To Sitar or Not to Sitar
On the instrument I left a band for… and spent years trying to escape
I bought my first sitar on a family trip to India in 1997. I didn't plan it, I just did it. I had no idea then that this instrument would eventually cost me a band, define another one, and become the thing I'd spend years trying to escape.
After almost 10 years playing in The High Dials (through all our many monikers) I began to grow tired of being the sideman and started to crave something more. What that "more" was, I couldn't fully articulate at the time. I was young, and while I had a reputation as the nice guy, I also carried a lot of bravado and ego beneath the surface.
I'm a little embarrassed to admit it, and it's a bit of a cliché, but I saw myself as the George Harrison of the band. We never came close to that level of success, but artistically and philosophically I was searching for something. I had begun taking sitar lessons in 2000 with Uwe Neumann, a brilliant German sitarist who had studied in India for 10 years before settling in Montreal with the Québécoise wife he'd met there. I learned enormously from those weekly lessons. I think that new knowledge made me hunger for something beyond the ultimately unsatisfying life of a struggling indie rock musician. I recall having a bit of an identity crisis around 2006. All the touring had made me feel numb. I didn't believe I was truly following my purpose.
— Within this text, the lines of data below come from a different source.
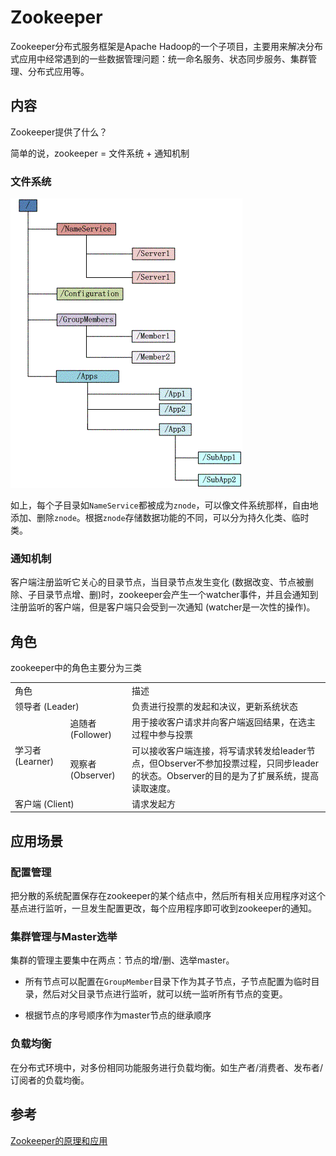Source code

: # Zookeeper

Zookeeper分布式服务框架是Apache Hadoop的一个子项目，主要用来解决分布式应用中经常遇到的一些数据管理问题：统一命名服务、状态同步服务、集群管理、分布式应用等。

## 内容

Zookeeper提供了什么？

简单的说，zookeeper = 文件系统 + 通知机制

### 文件系统

![zk_filesystem](../assets/zk_filesystem.png)

如上，每个子目录如`NameService`都被成为`znode`，可以像文件系统那样，自由地添加、删除`znode`。根据`znode`存储数据功能的不同，可以分为持久化类、临时类。

### 通知机制

客户端注册监听它关心的目录节点，当目录节点发生变化 (数据改变、节点被删除、子目录节点增、删)时，zookeeper会产生一个watcher事件，并且会通知到注册监听的客户端，但是客户端只会受到一次通知 (watcher是一次性的操作)。

## 角色

zookeeper中的角色主要分为三类

<table>
    <tr>
        <td colspan="2">角色</td> 
        <td>描述</td> 
   </tr>
   <tr>
        <td colspan="2">领导者 (Leader)</td> 
        <td>负责进行投票的发起和决议，更新系统状态</td> 
   </tr>
    <tr>
        <td rowspan="2">学习者 (Learner)</td>    
        <td >追随者 (Follower)</td>
      	<td>用于接收客户请求并向客户端返回结果，在选主过程中参与投票</td>
    </tr>
    <tr>
        <td >观察者 (Observer)</td>
      	<td>可以接收客户端连接，将写请求转发给leader节点，但Observer不参加投票过程，只同步leader的状态。Observer的目的是为了扩展系统，提高读取速度。</td>
    </tr>
  <tr>
        <td colspan="2">客户端 (Client)</td>
      	<td>请求发起方</td>
    </tr>
</table>

## 应用场景

### 配置管理

把分散的系统配置保存在zookeeper的某个结点中，然后所有相关应用程序对这个基点进行监听，一旦发生配置更改，每个应用程序即可收到zookeeper的通知。

### 集群管理与Master选举

集群的管理主要集中在两点：节点的增/删、选举master。

+ 所有节点可以配置在`GroupMember`目录下作为其子节点，子节点配置为临时目录，然后对父目录节点进行监听，就可以统一监听所有节点的变更。

+ 根据节点的序号顺序作为master节点的继承顺序

### 负载均衡

在分布式环境中，对多份相同功能服务进行负载均衡。如生产者/消费者、发布者/订阅者的负载均衡。

## 参考

[Zookeeper的原理和应用](https://www.jianshu.com/p/b8f509822c7b)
So, long story short, I left the band in September 2006 convinced that I was done with rock'n'roll for good. My plan was to focus solely on the sitar, creating psychedelic instrumentals somewhere in the spirit of Ananda Shankar. No band, no sideman role, no compromise. Just me and the instrument I'd been getting to know. Needless to say, that's not exactly how it went. That idea slowly evolved into songs, the songs needed a band, and the band became Elephant Stone.
The first Elephant Stone album was, in many ways, an experiment in contradiction. The sitar was deeply present, woven into certain songs with real intention…. but sitting right alongside it were straight-up pop songs in the vein of Teenage Fanclub that had nothing to do with India, or psychedelia, or anything I'd left The High Dials to pursue. I was still learning to be a songwriter, still figuring out what Elephant Stone actually was. I was incorporating the sitar as much as I could, but the truth is the two sides of the record didn't fully reconcile with each other… and, honestly, neither had I.
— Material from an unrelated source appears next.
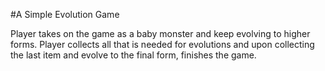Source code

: #A Simple Evolution Game

Player takes on the game as a baby monster and keep evolving to higher forms. Player collects all that is needed for evolutions and upon collecting the last item and evolve to the final form, finishes the game.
Looking back, I think that tension was real but also generative. I wasn't a novice (I'd spent a decade in a band) but I was starting over in a different way, trying to find the place where the sitar and the song could coexist naturally rather than just share space. That synthesis would take years to arrive. In the meantime, the audience started forming their own opinions about what we were.
People would come up to me afterward, eyes lit up, and the first thing out of their mouths was almost always about the sitar. “The sitar was amazing.” “I’ve never seen a sitar live before.” “You’re the sitar guy.” At first, I loved it. But slowly, almost imperceptibly, it started to chafe.
Because, in my mind, Elephant Stone was so much more than that. I saw myself as a songwriter with something to say, and saying it meant digging into the dark corners of my own life, mining sorrow and sadness in a way I never had before. Writing songs, real songs, meant getting honest with myself in ways that felt uncomfortable and necessary at the same time.
None of that seemed to register. To a certain kind of listener, we were simply the sitar band. I started to resent that. Not the audience… but the reduction.
It didn’t happen all at once. The resentment built gradually, show by show, comment by comment. So I did something that, looking back, seems almost absurd: I started pulling back. Playing less sitar live. Downplaying it in interviews. As if by hiding the thing that made us distinctive, I could force people to hear the rest. I wanted the songs to stand on their own merits, without the “exotic” shimmer of the sitar doing the heavy lifting. What I didn’t realize at the time was that I was essentially punishing the audience for paying attention. Ultimately, punishing myself in the process.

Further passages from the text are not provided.